本発明は、3次元表示方法に係り、特に、DFD(Depth Fused 3D)方式の3次元表示方法において、視点位置の制約を受けずに、3次元立体像を観察する際に有効な技術に関する。
従来の立体表示方式として、前後2面の輝度(あるいは透過度)比の変化のみで連続的な奥行きを表現できるDFD(Depth Fused 3D)方式が提案されている。(下記、非特許文献1、非特許文献2参照)
図9は、従来のDFD方式の3次元表示装置の一例を示す図である。
同図において、901が透過型表示装置(前面)、902が透過型表示装置(後面)、903がバックライト、904が画素である。
図10は、従来のDFD方式の3次元表示方法を説明するための図である。
同図において、1001は透過型表示面(前面)、1002は透過型表示面(後面)、1003は前面表示画像、1004は後面表示画像、1005は3次元立体像(即ち、知覚される立体表示物)を表している。1006は観察視点であり、通常、観察者の両眼の中央の点である。

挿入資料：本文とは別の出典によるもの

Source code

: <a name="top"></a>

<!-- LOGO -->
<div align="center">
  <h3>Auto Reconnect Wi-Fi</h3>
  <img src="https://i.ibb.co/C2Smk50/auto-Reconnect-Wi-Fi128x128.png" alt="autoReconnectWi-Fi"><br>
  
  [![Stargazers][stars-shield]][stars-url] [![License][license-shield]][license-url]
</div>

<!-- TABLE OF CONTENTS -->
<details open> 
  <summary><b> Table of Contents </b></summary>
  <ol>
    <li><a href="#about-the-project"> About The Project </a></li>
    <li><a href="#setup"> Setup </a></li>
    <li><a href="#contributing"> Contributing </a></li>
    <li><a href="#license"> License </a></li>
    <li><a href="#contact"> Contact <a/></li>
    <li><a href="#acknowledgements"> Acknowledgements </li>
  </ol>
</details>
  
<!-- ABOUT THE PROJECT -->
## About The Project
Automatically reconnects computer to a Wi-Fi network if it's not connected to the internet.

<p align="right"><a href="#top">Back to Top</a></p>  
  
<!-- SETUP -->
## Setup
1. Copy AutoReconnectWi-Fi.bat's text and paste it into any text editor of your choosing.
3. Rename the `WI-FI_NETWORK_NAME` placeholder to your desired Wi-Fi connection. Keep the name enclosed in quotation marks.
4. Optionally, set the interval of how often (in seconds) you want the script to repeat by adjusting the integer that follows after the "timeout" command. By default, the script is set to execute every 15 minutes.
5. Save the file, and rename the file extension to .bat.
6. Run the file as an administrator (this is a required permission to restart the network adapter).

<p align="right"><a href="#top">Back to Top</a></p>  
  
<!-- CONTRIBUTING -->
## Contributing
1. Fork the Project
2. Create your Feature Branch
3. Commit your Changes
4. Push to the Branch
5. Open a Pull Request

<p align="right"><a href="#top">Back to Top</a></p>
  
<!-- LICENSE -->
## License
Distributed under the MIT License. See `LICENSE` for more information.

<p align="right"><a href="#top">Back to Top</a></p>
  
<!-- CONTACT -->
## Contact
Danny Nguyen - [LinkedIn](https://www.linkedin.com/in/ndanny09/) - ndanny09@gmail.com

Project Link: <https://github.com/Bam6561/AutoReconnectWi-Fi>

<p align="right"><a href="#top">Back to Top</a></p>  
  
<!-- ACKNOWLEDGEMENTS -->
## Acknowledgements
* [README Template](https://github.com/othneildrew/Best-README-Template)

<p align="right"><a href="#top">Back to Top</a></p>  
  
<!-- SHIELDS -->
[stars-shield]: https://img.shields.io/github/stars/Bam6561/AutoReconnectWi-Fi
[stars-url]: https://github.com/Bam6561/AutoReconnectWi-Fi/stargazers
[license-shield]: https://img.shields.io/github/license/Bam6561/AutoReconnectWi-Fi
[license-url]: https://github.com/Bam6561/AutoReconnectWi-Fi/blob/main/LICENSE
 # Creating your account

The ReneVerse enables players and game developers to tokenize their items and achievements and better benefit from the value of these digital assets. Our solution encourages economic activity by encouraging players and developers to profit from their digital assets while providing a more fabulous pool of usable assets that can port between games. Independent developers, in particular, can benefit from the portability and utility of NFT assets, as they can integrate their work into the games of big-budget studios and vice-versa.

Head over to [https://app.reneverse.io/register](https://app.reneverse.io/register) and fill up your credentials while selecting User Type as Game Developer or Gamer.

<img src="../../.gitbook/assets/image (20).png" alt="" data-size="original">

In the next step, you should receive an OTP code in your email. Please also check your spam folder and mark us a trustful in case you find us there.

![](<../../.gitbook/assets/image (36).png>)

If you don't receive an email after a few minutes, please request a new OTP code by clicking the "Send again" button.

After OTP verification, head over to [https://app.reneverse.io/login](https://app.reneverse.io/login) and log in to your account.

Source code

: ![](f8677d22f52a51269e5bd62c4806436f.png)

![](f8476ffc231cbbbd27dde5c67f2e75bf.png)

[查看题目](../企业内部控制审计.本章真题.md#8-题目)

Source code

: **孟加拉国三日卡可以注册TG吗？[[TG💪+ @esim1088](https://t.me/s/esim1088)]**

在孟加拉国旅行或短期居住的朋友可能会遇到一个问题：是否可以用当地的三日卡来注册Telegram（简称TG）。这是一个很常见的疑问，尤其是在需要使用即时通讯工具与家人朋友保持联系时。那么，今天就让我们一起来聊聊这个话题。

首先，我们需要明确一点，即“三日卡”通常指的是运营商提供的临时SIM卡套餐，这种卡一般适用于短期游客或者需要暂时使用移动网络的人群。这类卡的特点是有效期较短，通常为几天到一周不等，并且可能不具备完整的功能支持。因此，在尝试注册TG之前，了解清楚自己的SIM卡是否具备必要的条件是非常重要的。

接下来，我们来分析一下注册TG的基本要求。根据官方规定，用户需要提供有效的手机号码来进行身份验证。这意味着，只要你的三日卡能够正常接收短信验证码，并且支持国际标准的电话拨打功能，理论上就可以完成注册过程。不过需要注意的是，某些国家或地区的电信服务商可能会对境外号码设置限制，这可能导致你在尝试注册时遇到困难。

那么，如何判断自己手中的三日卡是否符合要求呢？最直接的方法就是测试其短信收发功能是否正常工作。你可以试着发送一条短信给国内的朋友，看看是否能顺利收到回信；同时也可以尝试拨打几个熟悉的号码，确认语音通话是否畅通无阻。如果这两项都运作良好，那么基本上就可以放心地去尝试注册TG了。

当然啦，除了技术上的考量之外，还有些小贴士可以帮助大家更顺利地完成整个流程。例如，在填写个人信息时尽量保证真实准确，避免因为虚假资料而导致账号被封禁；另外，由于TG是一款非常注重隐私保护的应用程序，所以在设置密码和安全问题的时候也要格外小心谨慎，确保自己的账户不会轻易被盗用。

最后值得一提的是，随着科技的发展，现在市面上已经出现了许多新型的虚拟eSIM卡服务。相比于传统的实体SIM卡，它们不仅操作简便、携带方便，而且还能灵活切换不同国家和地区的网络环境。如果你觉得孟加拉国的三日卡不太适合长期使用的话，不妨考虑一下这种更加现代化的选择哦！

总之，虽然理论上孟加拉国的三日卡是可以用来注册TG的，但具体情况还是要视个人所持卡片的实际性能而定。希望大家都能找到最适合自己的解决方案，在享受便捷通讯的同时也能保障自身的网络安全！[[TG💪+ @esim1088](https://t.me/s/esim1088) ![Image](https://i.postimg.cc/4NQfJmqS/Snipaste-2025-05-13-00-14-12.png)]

図10に図示するように、観察視点1006から3次元立体像1005を、前面の透過型表示面1001、あるいは後面の透過型表示面1002に射影する2次元像を、それぞれ前面表示画像1003の絵柄、後面表示画像1004の絵柄としている。
また、前面表示画像1003および後面表示画像1004のそれぞれの輝度は、3次元立体像1005の表示位置に応じて輝度分配される。
図9に示すDFD方式の3次元表示装置では、3次元立体像1005の表示位置に応じて、透過型表示装置(前面)901に表示する2次元像、および透過型表示装置(後面)902に表示する2次元像の透過度を、3次元立体像1005の表示位置に応じて変化させることにより、前述の輝度分配を行う。
なお、本願発明に関連する先行技術文献としては以下のものがある。
高田英明、陶山史朗、大塚作一、上平員丈、酒井重信、「新方式メガネなし3次元ディスプレイ」、3次元画像コンファレンス2000講演論文集、4-5、pp.99-102(2000) 陶山史朗、高田英明、「新現象に基づく3Dディスプレイを開発」、NTT技術ジャーナル、2002.8、Vol.14 No.8、pp.74-77
しかしながら、前述の非特許文献1、あるいは、非特許文献2に記載のDFD方式の3次元表示装置は、基本的に2枚の積層した表示面の間に3次元立体像が表示される奥行き表現型の立体表示方式であり、前面の表示面に表示した2次元像と後面の表示面に表示した2次元像がある視点から見た場合一つに重なる(即ち、融合して知覚される)提示条件にて、3次元の立体表示を行うものである。
このため、DFD方式の3次元表示装置では、前面に表示した2次元像(表示位置にも依存)と後面に表示した2次元像(表示位置にも依存)と視点位置に制約を受け、視野角の広い立体表示は困難であるという課題があった。
本発明は、前記従来技術の問題点を解決するためになされたものであり、本発明の目的は、DFD方式の3次元表示方法および装置において、視野角特性の広い高画質な3次元画像を表示することが可能となる技術を提供することにある。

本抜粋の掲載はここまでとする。